Altri errori comuni che ti suggeriamo di considerare sono:

  • Banner ingannevoli con pulsante “Accetta” grande e colorato mentre “Rifiuta” è piccolo e grigio. La parità di trattamento visivo è obbligatoria.
  • Consenso pre-spuntato: mai, mai, mai lasciare checkbox già selezionate. Il consenso deve essere un’azione attiva e consapevole dell’utente.
  • Assenza di possibilità di revoca: devi sempre permettere all’utente di cambiare idea. Il link per gestire i consensi deve essere facilmente trovabile, tipicamente nel footer.
  • Informazioni vaghe: “cookie per migliorare l’esperienza” non significa nulla. Devi spiegare concretamente cosa fai con i dati raccolti!

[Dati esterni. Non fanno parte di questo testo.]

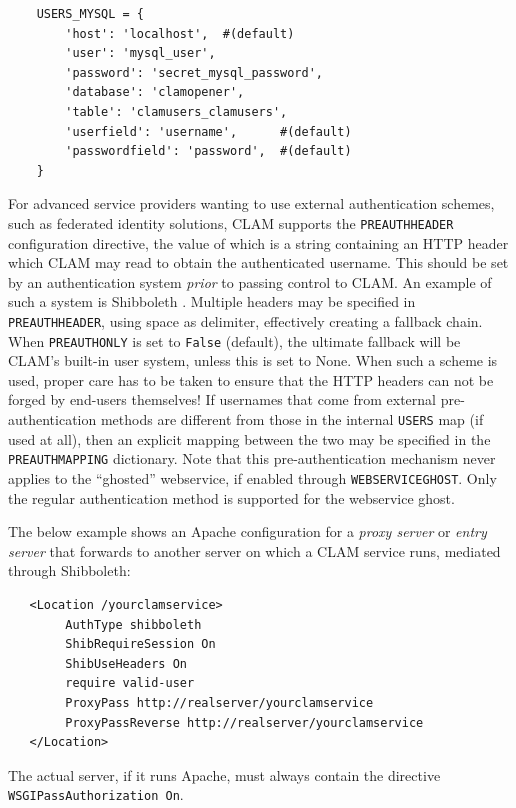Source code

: \documentclass[a4paper,12pt]{report}
\begin{document}
\begin{verbatim}
    USERS_MYSQL = {
        'host': 'localhost',  #(default)
        'user': 'mysql_user',        
        'password': 'secret_mysql_password',
        'database': 'clamopener',
        'table': 'clamusers_clamusers',
        'userfield': 'username',      #(default)
        'passwordfield': 'password',  #(default)
    }
\end{verbatim}

For advanced service providers wanting to use external authentication schemes,
such as federated identity solutions, CLAM supports the \texttt{PREAUTHHEADER}
configuration directive, the value of which is a string containing an HTTP
header which CLAM may read to obtain the authenticated username. This should be
set by an authentication system \emph{prior} to passing control to CLAM. An
example of such a system is Shibboleth .
Multiple headers may be specified in \texttt{PREAUTHHEADER}, using space as
delimiter, effectively creating a fallback chain. When \texttt{PREAUTHONLY} is
set to \texttt{False} (default), the ultimate fallback will be CLAM's built-in
user system, unless this is set to None. When such a scheme is used, proper
care has to be taken to ensure that the HTTP headers can not be forged by
end-users themselves! If usernames that come from external pre-authentication
methods are different from those in the internal \texttt{USERS} map (if used at
all), then an explicit mapping between the two may be specified in the
\texttt{PREAUTHMAPPING} dictionary. Note that this pre-authentication mechanism
never applies to the ``ghosted'' webservice, if enabled through
\texttt{WEBSERVICEGHOST}. Only the regular authentication method is supported
for the webservice ghost.

The below example shows an Apache configuration for a \emph{proxy server} or
\emph{entry server} that forwards to another server on which a CLAM service runs, mediated
through Shibboleth:

\begin{verbatim}
   <Location /yourclamservice>
        AuthType shibboleth
        ShibRequireSession On
        ShibUseHeaders On
        require valid-user
        ProxyPass http://realserver/yourclamservice
        ProxyPassReverse http://realserver/yourclamservice
   </Location>
\end{verbatim}

The actual server, if it runs Apache, must always contain the directive
\texttt{WSGIPassAuthorization On}.
\end{document}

Checklist finale per adeguare il sito e non rischiare sanzioni

Concludiamo dunque con la checklist finale che ti permetterà di adeguare il sito e non rischiare sanzioni:

  1. Audit iniziale: scansiona il tuo sito per identificare tutti i cookie e script di tracciamento attivi. Usa strumenti come Cookiebot scanner o OneTrust scanner.
  2. Categorizzazione corretta: classifica ogni cookie come tecnico, analytics o profilazione. In caso di dubbio, considera sempre la categoria più restrittiva.
  3. Implementazione CMP: installa un Cookie Management Platform conforme e configuralo correttamente per ogni categoria identificata.
  4. Test del banner: verifica che tutti i pulsanti funzionino, che le spiegazioni siano chiare e che la revoca del consenso sia possibile.
  5. Privacy policy aggiornata: assicurati che la privacy policy descriva accuratamente tutti i trattamenti di dati che effettui.
  6. Formazione del team: tutti quelli che gestiscono il sito devono capire la normativa per evitare errori inconsapevoli.
  7. Monitoraggio continuo: la compliance non è un evento una tantum, è un processo continuo. Controlla regolarmente che tutto funzioni correttamente.
  8. Documentazione: tieni traccia di tutte le decisioni prese e delle configurazioni implementate per eventuali controlli del Garante.